Intisari - Online.com - Hacker atau peretas Korea Utara mencuri hampir USD 400 juta atau Rp 6 triliun mata uang kripto di tahun 2021 lalu.
Bukti ini menjadikan tahun 2021 sebagai tahun menguntungkan bagi kejahatan siber di negara terisolasi itu menurut laporan baru.
Peretas meluncurkan setidaknya tujuh serangan berbeda tahun lalu, utamanya menarget firma investasi dan pertukaran mata uang terpusat dengan berbagai taktik, termasuk phising, malware dan rekayasa sosial seperti dilansir dari laporan Chainalaysis.
Chainalysis adalah perusahaan yang melacak mata uang kripto.

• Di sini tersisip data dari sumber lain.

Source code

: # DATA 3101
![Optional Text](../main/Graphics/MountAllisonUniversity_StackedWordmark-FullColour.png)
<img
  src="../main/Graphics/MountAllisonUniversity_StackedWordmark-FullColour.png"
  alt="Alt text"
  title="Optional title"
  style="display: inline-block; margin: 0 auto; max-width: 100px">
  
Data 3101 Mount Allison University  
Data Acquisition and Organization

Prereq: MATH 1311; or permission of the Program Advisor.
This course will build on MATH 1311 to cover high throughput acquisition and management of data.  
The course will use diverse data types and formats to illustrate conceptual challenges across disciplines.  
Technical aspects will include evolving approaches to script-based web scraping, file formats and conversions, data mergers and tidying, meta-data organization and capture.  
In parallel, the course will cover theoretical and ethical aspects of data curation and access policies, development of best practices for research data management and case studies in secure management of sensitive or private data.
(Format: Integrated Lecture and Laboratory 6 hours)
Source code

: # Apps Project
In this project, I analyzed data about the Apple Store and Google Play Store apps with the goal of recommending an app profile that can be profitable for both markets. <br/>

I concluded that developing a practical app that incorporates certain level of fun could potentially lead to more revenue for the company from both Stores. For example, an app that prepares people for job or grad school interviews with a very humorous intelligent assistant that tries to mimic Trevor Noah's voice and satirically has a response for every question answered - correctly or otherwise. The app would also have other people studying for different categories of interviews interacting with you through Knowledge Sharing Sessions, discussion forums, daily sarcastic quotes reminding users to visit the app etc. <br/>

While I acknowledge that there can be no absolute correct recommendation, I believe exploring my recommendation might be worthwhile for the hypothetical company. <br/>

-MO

Skema pencuriannya adalah hacker bekerja mendapatkan akses ke dompet "panas" organisasi, yaitu dompet digital yang terhubung ke internet.
Selanjutnya hacker memindahkan dana ke akun yang dikendalikan oleh DPRK (Korea Utara).
Pencurian tersebut merupakan indikasi terbaru bahwa negara yang terkena sanksi berat terus bergantung pada jaringan peretas untuk membantu mendanai program domestiknya.
Sebuah laporan rahasia PBB sebelumnya menuduh rezim pemimpin Korea Utara, Kim Jong Un, melakukan "operasi terhadap lembaga keuangan dan rumah pertukaran mata uang virtual" untuk membayar senjata dan menjaga ekonomi Korea Utara tetap bertahan.
Februari lalu, Departemen Kehakiman AS mendakwa tiga warga Korea Utara karena berkonspirasi untuk mencuri lebih dari $1,3 miliar dari bank dan perusahaan di seluruh dunia dan mengatur pencurian digital cryptocurrency.
"Korea Utara, dalam banyak hal, terputus dari sistem keuangan global oleh kampanye sanksi panjang oleh AS dan mitra asing," kata Nick Carlsen, analis di perusahaan intelijen blockchain TRM Labs.